I don't know how to cope. People say such thoughtless things. I recently told a very close family member about the side effects of Clomid and how poorly its making me feel, her response was "well, you don't have to take it do you." Would they say that about any other specialist prescribed medicine? Would they say to a pregnant woman complaining of morning sickness 'well, you don't have to be pregnant,do you'. I think not!!
I feel so alone and don't know how I can carry on.


----------



## Dory10 (Aug 6, 2013)

Elvira - first of all I want to give you a huge hug  .  Coping with IF is horrible and noone truly understands what it feels like unless they have experienced it themselves.  Friends and family constantly seem to say insensitive and down right cruel things because they just don't get it and usually don't realize how upsetting daft throw away comments are.

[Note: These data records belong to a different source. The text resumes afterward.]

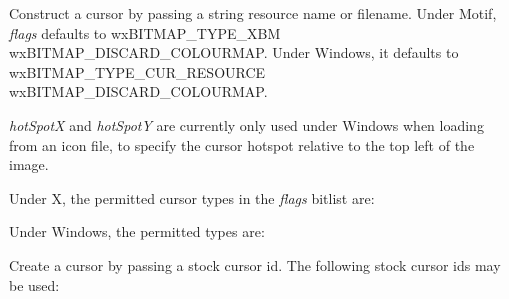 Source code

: Construct a cursor by passing a string resource name or filename.
Under Motif, {\it flags} defaults to wxBITMAP\_TYPE\_XBM \pipe wxBITMAP\_DISCARD\_COLOURMAP. Under Windows,
it defaults to  wxBITMAP\_TYPE\_CUR\_RESOURCE \pipe wxBITMAP\_DISCARD\_COLOURMAP.

{\it hotSpotX} and {\it hotSpotY} are currently only used under Windows when loading from an
icon file, to specify the cursor hotspot relative to the top left of the image.

Under X, the permitted cursor types in the {\it flags} bitlist are:

\begin{twocollist}\itemsep=0pt
\end{twocollist}

Under Windows, the permitted types are:

\begin{twocollist}\itemsep=0pt
\end{twocollist}


Create a cursor by passing a stock cursor id.
The following stock cursor ids may be used:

I can honestly say that I have found so much support and knowledge from this site, from people who have been through or are currently going through the same feelings and experiences as me.  Treatment is hard, there are no guarantees that it will work at any stage but it is a vital means to at least try to get our much dreamed of families.  The lovely people on this site will help you through each stage.

The best decision I made was to delete my ******** account, I did it after coming home from finding out we'd lost our baby at just under 13 weeks and was greeted with pregnancy announcements, a 20 week scan photo and a comment on how overjoyed a friend was that she'd heard her baby's heartbeat for the first time!

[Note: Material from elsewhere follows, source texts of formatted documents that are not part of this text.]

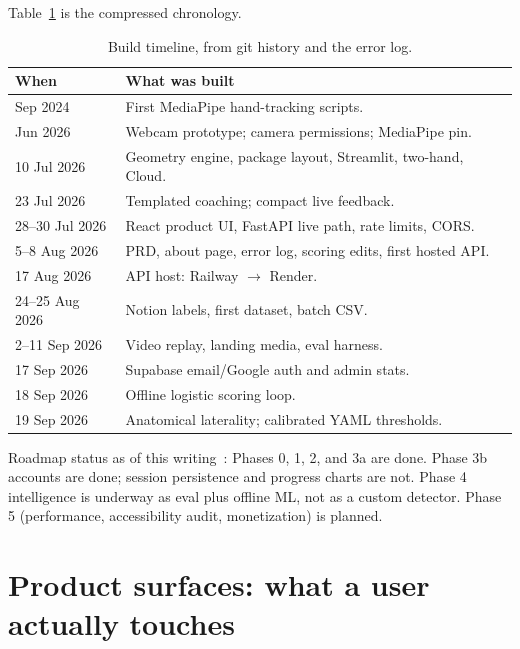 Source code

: \documentclass[11pt,a4paper]{article}
\begin{document}
Table~\ref{tab:timeline} is the compressed chronology.

\begin{table}[ht]
\centering
\caption{Build timeline, from git history and the error log.}
\label{tab:timeline}
\begin{tabularx}{\textwidth}{@{}l>{\raggedright\arraybackslash}X@{}}
\toprule
\textbf{When} & \textbf{What was built} \\
\midrule
Sep 2024 & First MediaPipe hand-tracking scripts. \\
Jun 2026 & Webcam prototype; camera permissions; MediaPipe pin. \\
10 Jul 2026 & Geometry engine, package layout, Streamlit, two-hand, Cloud. \\
23 Jul 2026 & Templated coaching; compact live feedback. \\
28--30 Jul 2026 & React product UI, FastAPI live path, rate limits, CORS. \\
5--8 Aug 2026 & PRD, about page, error log, scoring edits, first hosted API. \\
17 Aug 2026 & API host: Railway \(\to\) Render. \\
24--25 Aug 2026 & Notion labels, first dataset, batch CSV. \\
2--11 Sep 2026 & Video replay, landing media, eval harness. \\
17 Sep 2026 & Supabase email/Google auth and admin stats. \\
18 Sep 2026 & Offline logistic scoring loop. \\
19 Sep 2026 & Anatomical laterality; calibrated YAML thresholds. \\
\bottomrule
\end{tabularx}
\end{table}

Roadmap status as of this writing~\cite{roadmap}: Phases 0, 1, 2, and 3a are done.
Phase 3b accounts are done; session persistence and progress charts are not.
Phase 4 intelligence is underway as eval plus offline ML, not as a custom detector.
Phase 5 (performance, accessibility audit, monetization) is planned.

\section{Product surfaces: what a user actually touches}
\label{sec:product}
\end{document}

Now I know these things still go on but they're not in my face - I hope you find this helps you a bit too.

Do you have any next steps in you're treatment planned?

Take care

Dory
xxx


----------



## Love London (Apr 5, 2014)

OMG Helen, I really feel for you! I've had 2 failed ICSI and now going for a donor egg. You are not alone here!
My family and close friends live up north and really can't offer much support. 
My brother in-law announced to the family at a busy restaurant last Sunday (Mothers Day) that he and his girlfriend are expecting (it wasn't planned). They had already told his parents (my in-laws) but wanted to make it official. I held it together through the meal, when they left the table I just burst into tears in front of everyone. I couldn't hold it in. My husband being a bloke, just sat silently, but I knew he was upset too. I am half expecting to see ******** plastered with scans!
The next day I sent a really lovely positive text to the girlfriend congratulating her and saying how happy I was for them both, when really I was so so upset at the way they announced it.! I really get on with my inlaws but I can't face them now, all they will be talking about is their excitement of becoming grandparents. I need to focus on my health and wellbeing but its hard!
You are right that most people do not understand what we are going through and they can be insensitive, they give us their pearls of wisdom as though they know everything, we just nod and go along with it, when really you just want to slap them across the face... I really would like to do that! I've kind of developed a thick skin and a fixed smile for public outings and just fall apart behind closed doors. 
You are not alone here.
Your friend seems to be wired the wrong way if she thinks that what she has done is perfectly ok. But I would say open your ******** account and just block all her posts and don't visit her page ... or go drastic and delete her. But for her to have been your best friend must mean that she has some connection with you?
The most important person in your life is the one standing by you through this. Everyone else just fades into the background.
And now you have 100's of people here who I'm sure will offer the words you need to hear.
I really hope that what I have written here doesn't upset you, but I really felt compelled to message you back as I understand your heartache. Again I say, you are not alone here!
Jane from London. xxx


----------



## elvira84 (Apr 5, 2014)

Thanks for the replies.  

I was supposed to go to an appointment with the iui and ivf clinic in january but after the receptionist was rude and the forms they sent offended me so badly I decided I wasn't ready to put myself through that just yet and my partner agreed since we had been prescribed the Clomid.

The thing with ******** is that its a constant bombardment! Not just close friends or even your friends at all and seeing that picture made me feel so sick that I just deleted myself there and then!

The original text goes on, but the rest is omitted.